Task to complete: In the listing that follows, give every line again exactly and omit the pictures.

Task input:
+ + + + +

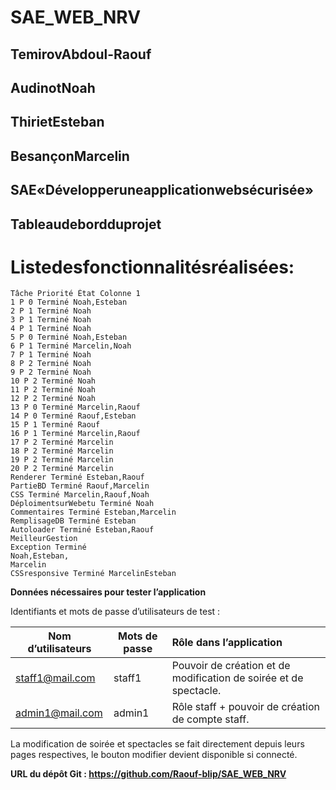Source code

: # SAE_WEB_NRV
## TemirovAbdoul-Raouf

## AudinotNoah

## ThirietEsteban

## BesançonMarcelin

## SAE«Développeruneapplicationwebsécurisée»

## Tableaudebordduprojet

# Listedesfonctionnalitésréalisées:

```
Tâche Priorité État Colonne 1
1 P 0 Terminé Noah,Esteban
2 P 1 Terminé Noah
3 P 1 Terminé Noah
4 P 1 Terminé Noah
5 P 0 Terminé Noah,Esteban
6 P 1 Terminé Marcelin,Noah
7 P 1 Terminé Noah
8 P 2 Terminé Noah
9 P 2 Terminé Noah
10 P 2 Terminé Noah
11 P 2 Terminé Noah
12 P 2 Terminé Noah
13 P 0 Terminé Marcelin,Raouf
14 P 0 Terminé Raouf,Esteban
15 P 1 Terminé Raouf
16 P 1 Terminé Marcelin,Raouf
17 P 2 Terminé Marcelin
18 P 2 Terminé Marcelin
19 P 2 Terminé Marcelin
20 P 2 Terminé Marcelin
Renderer Terminé Esteban,Raouf
PartieBD Terminé Raouf,Marcelin
CSS Terminé Marcelin,Raouf,Noah
DéploimentsurWebetu Terminé Noah
Commentaires Terminé Esteban,Marcelin
RemplisageDB Terminé Esteban
Autoloader Terminé Esteban,Raouf
MeilleurGestion
Exception Terminé
Noah,Esteban,
Marcelin
CSSresponsive Terminé MarcelinEsteban
```
**Données nécessaires pour tester l’application**

Identifiants et mots de passe d’utilisateurs de test :



|**Nom d’utilisateurs**|**Mots de passe**|**Rôle dans l’application**|
| - | - | :- |
|staff1@mail.com|staff1|Pouvoir de création et de modification de soirée et de spectacle.|
|admin1@mail.com|admin1|Rôle staff + pouvoir de création de compte staff.|

La modification de soirée et spectacles se fait directement depuis leurs pages respectives, le bouton modifier devient disponible si connecté.

**URL du dépôt Git : <https://github.com/Raouf-blip/SAE_WEB_NRV>**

+ + + + +

Exercise answer:
Source code

: # SAE_WEB_NRV
## TemirovAbdoul-Raouf

## AudinotNoah

## ThirietEsteban

## BesançonMarcelin

## SAE«Développeruneapplicationwebsécurisée»

## Tableaudebordduprojet

# Listedesfonctionnalitésréalisées:

```
Tâche Priorité État Colonne 1
1 P 0 Terminé Noah,Esteban
2 P 1 Terminé Noah
3 P 1 Terminé Noah
4 P 1 Terminé Noah
5 P 0 Terminé Noah,Esteban
6 P 1 Terminé Marcelin,Noah
7 P 1 Terminé Noah
8 P 2 Terminé Noah
9 P 2 Terminé Noah
10 P 2 Terminé Noah
11 P 2 Terminé Noah
12 P 2 Terminé Noah
13 P 0 Terminé Marcelin,Raouf
14 P 0 Terminé Raouf,Esteban
15 P 1 Terminé Raouf
16 P 1 Terminé Marcelin,Raouf
17 P 2 Terminé Marcelin
18 P 2 Terminé Marcelin
19 P 2 Terminé Marcelin
20 P 2 Terminé Marcelin
Renderer Terminé Esteban,Raouf
PartieBD Terminé Raouf,Marcelin
CSS Terminé Marcelin,Raouf,Noah
DéploimentsurWebetu Terminé Noah
Commentaires Terminé Esteban,Marcelin
RemplisageDB Terminé Esteban
Autoloader Terminé Esteban,Raouf
MeilleurGestion
Exception Terminé
Noah,Esteban,
Marcelin
CSSresponsive Terminé MarcelinEsteban
```
**Données nécessaires pour tester l’application**

Identifiants et mots de passe d’utilisateurs de test :



|**Nom d’utilisateurs**|**Mots de passe**|**Rôle dans l’application**|
| - | - | :- |
|staff1@mail.com|staff1|Pouvoir de création et de modification de soirée et de spectacle.|
|admin1@mail.com|admin1|Rôle staff + pouvoir de création de compte staff.|

La modification de soirée et spectacles se fait directement depuis leurs pages respectives, le bouton modifier devient disponible si connecté.

**URL du dépôt Git : <https://github.com/Raouf-blip/SAE_WEB_NRV>**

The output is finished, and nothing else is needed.